Il est 13 heures, à la gare d’Argenteuil (Val d’Oise) et l’organisation de la marche prend forme pour un départ imminent. La famille, des proches, des sympathisants anonymes, des militants et quelques élus sont au rendez-vous.Des centaines de personnes se sont déplacées pour l’occasion.

Cela fait deux ans que le jeune Sabri Choubi est décédé, dans des conditions qui semblent toujours floues pour la famille. Dans la nuit du 16 au 17 mai 2020, pendant le ramadan et au sortir du premier confinement, le jeune homme de 18 ans, au guidon de sa moto-cross, aurait percuté un poteau électrique de la rue du Trouillet. Mais avant le choc l’adolescent a croisé un véhicule de la BAC (Brigade Anti Criminelle) d’Ermont.

Un combat judiciaire pour la famille

Le rapport d’enquête préliminaire confirme de son côté que le jeune motard a percuté un poteau sur un trottoir alors qu’il ne portait pas de casque.
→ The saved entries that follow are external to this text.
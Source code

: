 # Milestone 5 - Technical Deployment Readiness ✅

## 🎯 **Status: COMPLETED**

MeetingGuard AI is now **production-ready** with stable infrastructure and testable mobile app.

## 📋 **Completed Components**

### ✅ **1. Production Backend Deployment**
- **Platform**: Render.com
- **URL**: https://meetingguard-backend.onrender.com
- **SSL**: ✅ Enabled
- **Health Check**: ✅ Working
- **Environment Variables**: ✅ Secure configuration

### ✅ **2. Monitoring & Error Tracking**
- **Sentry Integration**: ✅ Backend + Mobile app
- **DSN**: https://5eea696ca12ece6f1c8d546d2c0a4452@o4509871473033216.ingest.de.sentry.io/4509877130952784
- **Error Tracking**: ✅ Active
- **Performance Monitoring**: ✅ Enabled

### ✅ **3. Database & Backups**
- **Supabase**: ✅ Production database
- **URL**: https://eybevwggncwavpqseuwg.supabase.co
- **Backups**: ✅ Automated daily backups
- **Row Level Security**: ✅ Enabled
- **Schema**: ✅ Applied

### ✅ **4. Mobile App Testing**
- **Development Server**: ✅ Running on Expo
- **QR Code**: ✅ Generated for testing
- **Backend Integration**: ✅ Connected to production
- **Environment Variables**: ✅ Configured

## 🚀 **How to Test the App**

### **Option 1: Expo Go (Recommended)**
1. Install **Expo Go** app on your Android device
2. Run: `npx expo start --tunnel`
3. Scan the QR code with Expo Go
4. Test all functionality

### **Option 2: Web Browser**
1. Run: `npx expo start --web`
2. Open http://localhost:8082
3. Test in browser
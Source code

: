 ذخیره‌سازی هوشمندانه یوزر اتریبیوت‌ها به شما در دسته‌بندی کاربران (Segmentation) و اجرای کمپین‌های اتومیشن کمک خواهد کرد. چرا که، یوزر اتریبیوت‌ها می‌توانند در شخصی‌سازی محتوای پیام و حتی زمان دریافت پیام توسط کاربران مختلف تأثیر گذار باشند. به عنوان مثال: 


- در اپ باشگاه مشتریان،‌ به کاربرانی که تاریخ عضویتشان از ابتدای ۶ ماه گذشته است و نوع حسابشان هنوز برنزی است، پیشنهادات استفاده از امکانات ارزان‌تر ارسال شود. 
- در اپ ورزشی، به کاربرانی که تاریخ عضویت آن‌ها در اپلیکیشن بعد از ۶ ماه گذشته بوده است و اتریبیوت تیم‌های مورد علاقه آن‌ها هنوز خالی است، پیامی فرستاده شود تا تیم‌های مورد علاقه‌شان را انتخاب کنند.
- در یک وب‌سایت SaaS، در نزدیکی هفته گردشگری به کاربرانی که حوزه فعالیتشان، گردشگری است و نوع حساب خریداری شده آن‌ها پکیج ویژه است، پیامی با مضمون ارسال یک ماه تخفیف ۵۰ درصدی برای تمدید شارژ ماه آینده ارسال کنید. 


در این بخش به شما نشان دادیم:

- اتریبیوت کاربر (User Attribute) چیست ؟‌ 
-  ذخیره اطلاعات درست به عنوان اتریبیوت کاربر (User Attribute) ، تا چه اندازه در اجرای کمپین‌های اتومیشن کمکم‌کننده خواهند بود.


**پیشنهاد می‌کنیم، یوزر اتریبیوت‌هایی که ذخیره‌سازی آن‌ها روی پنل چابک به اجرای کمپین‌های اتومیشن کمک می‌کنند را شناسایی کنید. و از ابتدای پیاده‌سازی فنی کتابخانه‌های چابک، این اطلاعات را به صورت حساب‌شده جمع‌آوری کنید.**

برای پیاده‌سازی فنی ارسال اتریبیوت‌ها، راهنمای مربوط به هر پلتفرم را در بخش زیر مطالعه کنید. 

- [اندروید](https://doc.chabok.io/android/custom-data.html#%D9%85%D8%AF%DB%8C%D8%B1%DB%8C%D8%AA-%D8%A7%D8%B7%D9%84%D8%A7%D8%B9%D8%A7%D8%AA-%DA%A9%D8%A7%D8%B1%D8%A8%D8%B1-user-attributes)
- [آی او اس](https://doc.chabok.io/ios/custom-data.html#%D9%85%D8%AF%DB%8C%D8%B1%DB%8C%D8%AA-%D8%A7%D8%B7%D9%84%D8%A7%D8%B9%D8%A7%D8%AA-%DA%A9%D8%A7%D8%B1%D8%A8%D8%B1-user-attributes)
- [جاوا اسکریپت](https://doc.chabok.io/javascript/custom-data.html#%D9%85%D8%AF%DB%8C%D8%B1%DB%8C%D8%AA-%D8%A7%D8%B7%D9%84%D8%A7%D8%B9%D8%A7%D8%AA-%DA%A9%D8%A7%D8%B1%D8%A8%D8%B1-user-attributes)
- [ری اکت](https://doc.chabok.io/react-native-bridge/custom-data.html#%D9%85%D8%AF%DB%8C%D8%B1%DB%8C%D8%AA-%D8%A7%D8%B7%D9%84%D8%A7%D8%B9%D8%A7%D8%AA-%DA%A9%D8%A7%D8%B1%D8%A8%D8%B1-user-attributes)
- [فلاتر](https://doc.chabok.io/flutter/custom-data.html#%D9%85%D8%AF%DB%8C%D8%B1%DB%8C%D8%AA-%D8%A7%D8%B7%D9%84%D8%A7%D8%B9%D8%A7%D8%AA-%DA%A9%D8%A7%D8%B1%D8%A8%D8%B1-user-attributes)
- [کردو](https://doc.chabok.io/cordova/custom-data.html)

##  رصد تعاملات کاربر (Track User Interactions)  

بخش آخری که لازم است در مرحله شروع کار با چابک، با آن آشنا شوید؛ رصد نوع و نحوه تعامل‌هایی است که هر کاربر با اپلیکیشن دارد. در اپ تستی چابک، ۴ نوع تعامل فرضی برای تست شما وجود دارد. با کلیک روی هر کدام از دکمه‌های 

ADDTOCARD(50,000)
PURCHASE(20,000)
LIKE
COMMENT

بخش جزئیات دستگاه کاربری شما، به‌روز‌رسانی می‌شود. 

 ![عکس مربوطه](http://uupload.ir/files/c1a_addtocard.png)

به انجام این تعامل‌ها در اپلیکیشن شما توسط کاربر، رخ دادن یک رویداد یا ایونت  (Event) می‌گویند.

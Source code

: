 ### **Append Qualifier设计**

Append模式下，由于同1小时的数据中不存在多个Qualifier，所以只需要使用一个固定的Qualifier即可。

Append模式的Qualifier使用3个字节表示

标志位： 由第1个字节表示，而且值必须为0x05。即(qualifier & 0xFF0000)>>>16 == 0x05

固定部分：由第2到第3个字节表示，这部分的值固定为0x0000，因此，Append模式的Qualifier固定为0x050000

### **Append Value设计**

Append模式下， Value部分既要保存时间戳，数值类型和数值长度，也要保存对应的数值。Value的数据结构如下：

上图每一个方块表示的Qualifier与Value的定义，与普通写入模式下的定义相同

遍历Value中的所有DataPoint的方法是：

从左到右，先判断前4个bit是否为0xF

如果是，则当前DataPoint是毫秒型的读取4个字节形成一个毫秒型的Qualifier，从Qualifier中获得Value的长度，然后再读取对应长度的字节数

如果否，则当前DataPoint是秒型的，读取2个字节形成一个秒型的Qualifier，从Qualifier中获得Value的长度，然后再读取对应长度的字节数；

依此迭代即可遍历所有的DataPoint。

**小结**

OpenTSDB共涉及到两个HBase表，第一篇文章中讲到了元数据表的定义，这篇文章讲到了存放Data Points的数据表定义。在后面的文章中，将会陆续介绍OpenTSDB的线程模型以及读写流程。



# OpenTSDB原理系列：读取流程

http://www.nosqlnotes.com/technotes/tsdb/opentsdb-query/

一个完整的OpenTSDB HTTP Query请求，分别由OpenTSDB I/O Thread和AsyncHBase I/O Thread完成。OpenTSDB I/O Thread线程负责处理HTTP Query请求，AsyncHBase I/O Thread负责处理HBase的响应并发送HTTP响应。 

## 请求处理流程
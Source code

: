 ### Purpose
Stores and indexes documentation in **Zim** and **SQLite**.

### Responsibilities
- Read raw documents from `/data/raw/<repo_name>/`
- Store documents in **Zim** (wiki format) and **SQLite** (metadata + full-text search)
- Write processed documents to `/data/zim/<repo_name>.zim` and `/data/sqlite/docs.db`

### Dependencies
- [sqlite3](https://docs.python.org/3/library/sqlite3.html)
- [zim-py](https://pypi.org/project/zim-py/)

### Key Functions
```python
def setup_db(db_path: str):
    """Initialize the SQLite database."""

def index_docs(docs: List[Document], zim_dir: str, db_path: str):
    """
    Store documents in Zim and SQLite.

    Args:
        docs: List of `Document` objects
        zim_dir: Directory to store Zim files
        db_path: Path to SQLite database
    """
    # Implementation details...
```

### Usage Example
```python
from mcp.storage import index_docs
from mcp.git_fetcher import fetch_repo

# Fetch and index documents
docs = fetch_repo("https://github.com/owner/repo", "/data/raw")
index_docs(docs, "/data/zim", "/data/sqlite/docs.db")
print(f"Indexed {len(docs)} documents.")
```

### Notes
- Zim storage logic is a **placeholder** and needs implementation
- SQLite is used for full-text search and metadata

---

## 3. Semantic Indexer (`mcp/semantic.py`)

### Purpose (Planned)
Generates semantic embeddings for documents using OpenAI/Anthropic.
Mais le procureur de Pontoise précise que les agents de la BAC n’ont pas poursuivi le conducteur qui n’aurait pas  eu l’intention de le contrôler. Une version contestée par la famille depuis le début de l’affaire.

Un an après les faits, le parquet de Pontoise a annoncé un classement sans suite de l’enquête qui aurait « confirmé l’absence d’intervention d’un tiers dans l’accident ». « L’expertise en accidentologie concluait également à une perte de contrôle de la moto alors qu’elle roulait sur le trottoir et percutait le rétroviseur d’une camionnette ».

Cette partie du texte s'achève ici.